Ponemon Institute estimates an average breach cost of $3.5 million in 2017, with a 27% probability that a U.S. company will experience a breach in the next 24 months that costs them between $1.1M and $3.8M. If you multiply Ponemon’s estimated per-record cost for a breach, split out by industry vertical, many of the breaches listed at the end of this article would potentially cost hundreds of millions of dollars. There are other cost factors: Yahoo’s acquisition by Verizon saw a $350M reduction in purchase price due to a loss of 1.5 billion records. The IRS estimates that due to a scheme involving the IRS Data Retrieval Tool, used to complete the Free Application for Federal Student Aid (FAFSA), it cost the government (and taxpayers) $30 million in fraudulent tax returns. Health insurer Anthem has agreed to a $115 million settlement in connection with a breach that impacted 80 million of their customers. It’s interesting to note that if multiplied by Ponemon’s estimated per-record breach cost of $380 for the health vertical, their liability would have been over $3 billion.
What happens when threat actors themselves are breached? A group of spammers operating under the name River City Media unknowingly released their own ill-obtained data stores of Personal Identifiable Information (PII) due to backup misconfigurations, resulting in an estimated additional breach of 383 million records – this from a database discovered to have 1.4 billion records. Another spambot breach reportedly involves over 700 million records.
The number of people whose personal information has not been breached is relatively low, and lack of proper attention to security infrastructure and operations is the root cause of almost all of the most notable breaches of 2017. With Equifax, it was lack of appropriate patch management and failure to notice data exfiltration. With Saks, a website design flaw was linked to unencrypted customer data. For several others, it was a contractor that left PII available, whether by error or negligence, on AWS. Uber even tried to cover up their breach by paying off the threat actors that stole the data. To ensure the fox isn’t in the henhouse, 3rd party security providers can provide guidance and oversight, especially if reporting to CFO, CEO and Chief Legal Counsel levels of management.

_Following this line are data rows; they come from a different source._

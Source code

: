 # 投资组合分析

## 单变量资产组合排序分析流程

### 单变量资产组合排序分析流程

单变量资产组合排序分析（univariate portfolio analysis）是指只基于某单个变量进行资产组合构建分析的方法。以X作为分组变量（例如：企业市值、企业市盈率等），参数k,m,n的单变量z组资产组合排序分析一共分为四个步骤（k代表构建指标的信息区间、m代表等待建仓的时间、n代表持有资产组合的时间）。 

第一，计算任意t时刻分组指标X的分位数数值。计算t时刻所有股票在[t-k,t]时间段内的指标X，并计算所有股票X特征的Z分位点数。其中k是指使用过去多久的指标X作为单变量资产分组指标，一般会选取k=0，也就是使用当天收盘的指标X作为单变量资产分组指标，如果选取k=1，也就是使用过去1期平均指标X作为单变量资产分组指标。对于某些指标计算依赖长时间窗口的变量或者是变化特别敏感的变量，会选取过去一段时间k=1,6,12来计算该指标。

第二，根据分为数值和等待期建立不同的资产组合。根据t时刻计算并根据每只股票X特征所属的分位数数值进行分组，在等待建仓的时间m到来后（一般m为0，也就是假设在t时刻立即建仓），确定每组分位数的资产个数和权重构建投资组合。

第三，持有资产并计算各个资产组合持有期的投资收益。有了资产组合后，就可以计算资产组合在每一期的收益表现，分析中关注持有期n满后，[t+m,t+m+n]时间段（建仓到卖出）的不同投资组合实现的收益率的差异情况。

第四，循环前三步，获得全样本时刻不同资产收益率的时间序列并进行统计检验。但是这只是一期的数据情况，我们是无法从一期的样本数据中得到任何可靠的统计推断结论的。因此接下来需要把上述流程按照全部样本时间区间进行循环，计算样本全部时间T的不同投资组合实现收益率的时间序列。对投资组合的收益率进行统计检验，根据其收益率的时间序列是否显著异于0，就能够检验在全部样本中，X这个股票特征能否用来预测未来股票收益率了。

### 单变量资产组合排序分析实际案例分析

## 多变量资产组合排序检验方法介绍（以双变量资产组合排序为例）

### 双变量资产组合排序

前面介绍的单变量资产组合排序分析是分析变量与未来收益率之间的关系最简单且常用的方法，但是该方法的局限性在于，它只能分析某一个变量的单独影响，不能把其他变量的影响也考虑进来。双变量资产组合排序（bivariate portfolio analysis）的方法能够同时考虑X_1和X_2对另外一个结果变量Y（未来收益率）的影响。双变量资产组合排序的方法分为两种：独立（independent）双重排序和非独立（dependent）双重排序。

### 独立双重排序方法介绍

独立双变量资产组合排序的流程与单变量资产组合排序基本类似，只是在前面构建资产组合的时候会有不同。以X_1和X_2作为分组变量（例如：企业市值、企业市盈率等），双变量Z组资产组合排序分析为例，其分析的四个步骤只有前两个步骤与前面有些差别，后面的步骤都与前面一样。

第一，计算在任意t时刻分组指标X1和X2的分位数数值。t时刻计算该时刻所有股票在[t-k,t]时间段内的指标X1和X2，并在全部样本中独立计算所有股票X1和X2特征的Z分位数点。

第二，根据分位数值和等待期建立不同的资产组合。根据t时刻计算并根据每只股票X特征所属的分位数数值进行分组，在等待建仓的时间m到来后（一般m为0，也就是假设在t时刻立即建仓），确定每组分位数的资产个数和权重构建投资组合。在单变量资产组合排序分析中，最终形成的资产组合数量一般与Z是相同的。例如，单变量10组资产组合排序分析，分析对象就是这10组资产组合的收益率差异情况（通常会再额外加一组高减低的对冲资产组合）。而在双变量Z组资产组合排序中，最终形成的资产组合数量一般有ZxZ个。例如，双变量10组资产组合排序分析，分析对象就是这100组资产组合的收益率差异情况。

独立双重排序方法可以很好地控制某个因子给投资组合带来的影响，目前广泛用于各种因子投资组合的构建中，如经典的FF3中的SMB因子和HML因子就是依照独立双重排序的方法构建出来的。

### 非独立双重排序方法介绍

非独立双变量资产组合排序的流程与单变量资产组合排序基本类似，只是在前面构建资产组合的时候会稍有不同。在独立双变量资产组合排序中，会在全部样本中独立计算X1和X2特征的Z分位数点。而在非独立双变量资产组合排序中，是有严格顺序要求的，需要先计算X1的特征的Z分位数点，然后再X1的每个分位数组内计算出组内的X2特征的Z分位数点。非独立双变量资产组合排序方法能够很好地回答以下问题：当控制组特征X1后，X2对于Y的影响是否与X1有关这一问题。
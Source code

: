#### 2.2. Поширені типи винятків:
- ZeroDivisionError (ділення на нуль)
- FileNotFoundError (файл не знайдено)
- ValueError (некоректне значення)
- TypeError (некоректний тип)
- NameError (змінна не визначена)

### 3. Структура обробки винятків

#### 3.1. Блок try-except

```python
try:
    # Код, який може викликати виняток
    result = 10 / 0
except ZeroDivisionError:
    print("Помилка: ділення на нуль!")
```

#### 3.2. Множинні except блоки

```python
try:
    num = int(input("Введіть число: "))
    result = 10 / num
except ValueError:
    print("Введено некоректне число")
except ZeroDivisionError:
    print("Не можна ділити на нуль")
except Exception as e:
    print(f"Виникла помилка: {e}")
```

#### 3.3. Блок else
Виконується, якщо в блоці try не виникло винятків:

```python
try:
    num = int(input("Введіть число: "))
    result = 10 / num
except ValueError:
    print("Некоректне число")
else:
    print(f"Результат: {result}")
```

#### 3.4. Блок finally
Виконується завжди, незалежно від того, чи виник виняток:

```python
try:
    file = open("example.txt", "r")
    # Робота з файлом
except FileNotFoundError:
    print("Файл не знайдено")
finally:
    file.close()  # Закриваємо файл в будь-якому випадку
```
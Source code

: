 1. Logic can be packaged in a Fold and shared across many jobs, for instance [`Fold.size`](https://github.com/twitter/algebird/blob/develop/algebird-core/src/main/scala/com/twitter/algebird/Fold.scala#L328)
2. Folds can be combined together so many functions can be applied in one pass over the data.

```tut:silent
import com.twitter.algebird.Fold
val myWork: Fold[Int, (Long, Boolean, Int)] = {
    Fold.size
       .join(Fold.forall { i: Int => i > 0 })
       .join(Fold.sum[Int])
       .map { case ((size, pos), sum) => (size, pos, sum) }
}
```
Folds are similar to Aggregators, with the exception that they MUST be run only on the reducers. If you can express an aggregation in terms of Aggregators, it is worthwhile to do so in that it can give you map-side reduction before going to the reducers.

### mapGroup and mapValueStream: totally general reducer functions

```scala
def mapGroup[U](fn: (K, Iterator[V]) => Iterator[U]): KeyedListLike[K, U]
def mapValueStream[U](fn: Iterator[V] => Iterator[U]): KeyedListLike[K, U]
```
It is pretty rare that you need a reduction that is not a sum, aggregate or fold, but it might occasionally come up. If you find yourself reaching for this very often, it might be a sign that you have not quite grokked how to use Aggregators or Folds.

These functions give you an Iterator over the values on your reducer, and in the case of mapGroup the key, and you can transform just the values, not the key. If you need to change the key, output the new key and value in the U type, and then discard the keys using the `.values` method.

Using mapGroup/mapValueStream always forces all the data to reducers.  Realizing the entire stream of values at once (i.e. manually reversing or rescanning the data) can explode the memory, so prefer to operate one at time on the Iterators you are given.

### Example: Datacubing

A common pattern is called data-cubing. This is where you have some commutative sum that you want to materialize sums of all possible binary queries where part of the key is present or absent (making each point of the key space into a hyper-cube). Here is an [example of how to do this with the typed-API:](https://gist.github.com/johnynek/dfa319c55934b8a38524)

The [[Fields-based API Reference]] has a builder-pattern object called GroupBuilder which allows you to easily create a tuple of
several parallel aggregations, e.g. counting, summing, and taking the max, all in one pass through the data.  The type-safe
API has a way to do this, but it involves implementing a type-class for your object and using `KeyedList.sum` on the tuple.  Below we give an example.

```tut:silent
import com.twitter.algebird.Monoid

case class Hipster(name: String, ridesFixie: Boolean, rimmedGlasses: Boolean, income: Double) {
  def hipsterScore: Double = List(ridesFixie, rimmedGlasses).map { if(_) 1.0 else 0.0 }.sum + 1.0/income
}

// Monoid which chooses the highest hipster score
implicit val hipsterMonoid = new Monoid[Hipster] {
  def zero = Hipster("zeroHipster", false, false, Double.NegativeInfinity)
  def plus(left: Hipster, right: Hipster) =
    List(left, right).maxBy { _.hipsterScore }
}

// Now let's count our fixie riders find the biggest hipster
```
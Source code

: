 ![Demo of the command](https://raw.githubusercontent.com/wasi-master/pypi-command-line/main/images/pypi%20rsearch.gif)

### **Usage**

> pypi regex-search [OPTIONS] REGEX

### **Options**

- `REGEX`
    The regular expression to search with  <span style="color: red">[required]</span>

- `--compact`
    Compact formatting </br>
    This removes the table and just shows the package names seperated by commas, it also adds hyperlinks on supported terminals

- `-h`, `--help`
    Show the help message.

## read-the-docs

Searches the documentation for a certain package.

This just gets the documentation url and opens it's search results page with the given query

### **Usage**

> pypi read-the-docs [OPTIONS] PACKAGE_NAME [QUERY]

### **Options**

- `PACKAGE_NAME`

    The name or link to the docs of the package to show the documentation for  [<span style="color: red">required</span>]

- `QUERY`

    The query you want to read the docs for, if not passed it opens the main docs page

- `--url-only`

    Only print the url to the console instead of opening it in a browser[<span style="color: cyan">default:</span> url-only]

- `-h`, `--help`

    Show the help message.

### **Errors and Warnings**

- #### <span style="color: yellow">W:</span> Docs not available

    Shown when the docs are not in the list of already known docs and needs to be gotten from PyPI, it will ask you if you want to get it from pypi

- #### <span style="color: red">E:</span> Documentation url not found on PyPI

What’s more, the Mean Time to Identify and Mean Time to Contain for 2017 remain respectively at 208 and 52 days, dramatically increasing breach costs. It’s not just that lack of proper controls, architecture, and policy are lacking: suboptimal incident detection and response raise the cost of a breach even higher.
Many of the breaches of 2017 haven’t released findings of the numbers of records stolen, and are still under investigation. At least 30 states in 2017 have introduced or considered security breach notification bills and resolutions, and federal legislation is being formed that would carry a 5-year prison sentence for those who would fail to notify.
The European Union’s General Data Protection Act (GDPR) carries a non-compliance penalty that is 4% of a company’s global revenues or €20 million, whichever is greater. Complying with security best practices almost becomes a cost center unto itself, not because of revenue it will gain, but because of monetary value that proper security would preserve.
Many times, I’ve heard security expenditures referred to as being akin to insurance, but they are each distinct from the other. Insurance replaces the value that is lost, while security strives to prevent the loss from happening in the first place. It’s an important difference: avoiding putting people’s information at risk is far preferable over reimbursement for costs one incurs due to inadequate security.
The most logical course of action for any business that wishes to avoid exposing sensitive data and incurring subsequence breach costs, including regulatory fines and penalties, is to use security resources that bring the most value. Appetite for CapEx and payroll vs. OpEx certainly plays a role.